SquishyPanda23 2021-08-18 01:34:40 +0000 UTC [ - ]
As you mentioned, it's also not intuitive. It's by now well-digested, but it's a fairly surprising theorem, even to Brouwer.
Finally, it's not constructive. Generally you can't figure out which point is fixed. If I recall correctly, frustration with this fact fueled Brouwer's interest in intuitionism, which gives us a type of logic where some propositions are neither true nor false but essentially undecidable.
I'm not sure what you mean by a "particle" in your sentence. If you mean to go down to the quantum scale, then I'm sure all sorts of things go wrong in trying to apply the theorem. For one, even talking about the position of a particle at all is very different from talking about a point in Euclidean space.

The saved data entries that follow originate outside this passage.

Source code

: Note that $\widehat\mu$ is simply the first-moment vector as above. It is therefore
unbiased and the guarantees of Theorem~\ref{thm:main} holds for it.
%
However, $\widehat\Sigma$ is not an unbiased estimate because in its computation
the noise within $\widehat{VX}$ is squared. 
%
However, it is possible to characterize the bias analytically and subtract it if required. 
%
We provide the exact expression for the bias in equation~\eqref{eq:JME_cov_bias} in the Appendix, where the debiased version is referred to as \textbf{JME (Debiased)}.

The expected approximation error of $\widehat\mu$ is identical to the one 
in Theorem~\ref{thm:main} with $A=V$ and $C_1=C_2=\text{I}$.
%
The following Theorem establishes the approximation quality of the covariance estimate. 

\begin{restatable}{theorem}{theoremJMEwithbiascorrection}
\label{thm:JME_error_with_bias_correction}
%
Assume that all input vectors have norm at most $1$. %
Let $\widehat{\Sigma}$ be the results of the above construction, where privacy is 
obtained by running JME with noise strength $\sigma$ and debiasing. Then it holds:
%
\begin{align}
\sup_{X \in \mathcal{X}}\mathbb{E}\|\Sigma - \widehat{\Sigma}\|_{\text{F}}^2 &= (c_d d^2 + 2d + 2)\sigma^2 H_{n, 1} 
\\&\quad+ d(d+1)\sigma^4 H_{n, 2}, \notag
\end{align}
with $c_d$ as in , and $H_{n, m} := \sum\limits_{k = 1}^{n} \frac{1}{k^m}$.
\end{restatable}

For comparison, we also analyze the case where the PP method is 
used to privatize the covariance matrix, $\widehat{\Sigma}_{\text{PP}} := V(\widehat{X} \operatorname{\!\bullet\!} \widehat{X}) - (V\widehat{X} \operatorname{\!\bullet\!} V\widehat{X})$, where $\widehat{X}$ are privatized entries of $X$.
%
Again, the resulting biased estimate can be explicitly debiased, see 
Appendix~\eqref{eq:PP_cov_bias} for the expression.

If you don't mean to go down to the quantum scale, then lots of maps have fixed points. Rotations an reflections are two large classes of examples.
vlovich123 2021-08-18 02:05:15 +0000 UTC [ - ]
SquishyPanda23 2021-08-18 02:39:07 +0000 UTC [ - ]
Intuitionistic logic is a logic that is weaker than classical logic in the sense that there are some proofs in classical logic that don't work in intuitinistic logic. Specifically, the law of the excluded middle (either A is true or not A is true") does not hold.
You can convince yourself that this is a reasonable type of logic by interpreting "A is true" to mean "I have a proof of A", and likewise "not A is true" means "I have a proof of not A". Then it's pretty reasonable that you neither have a proof of A or of not A.
I haven't read Godel's proof, but my understanding is that he uses intuitionistic logic in some of the key steps. Since facts in intuitionistic logic are also facts in classical logic, then I believe the incompleteness theorem holds in both logics. But I'm not at all an expert here, so someone please correct me if I'm wrong.
"Intuitionism" also refers to a specific philosophy of mathematics. But a lot of people just use the word to refer to the logic that came out of that philosophical school.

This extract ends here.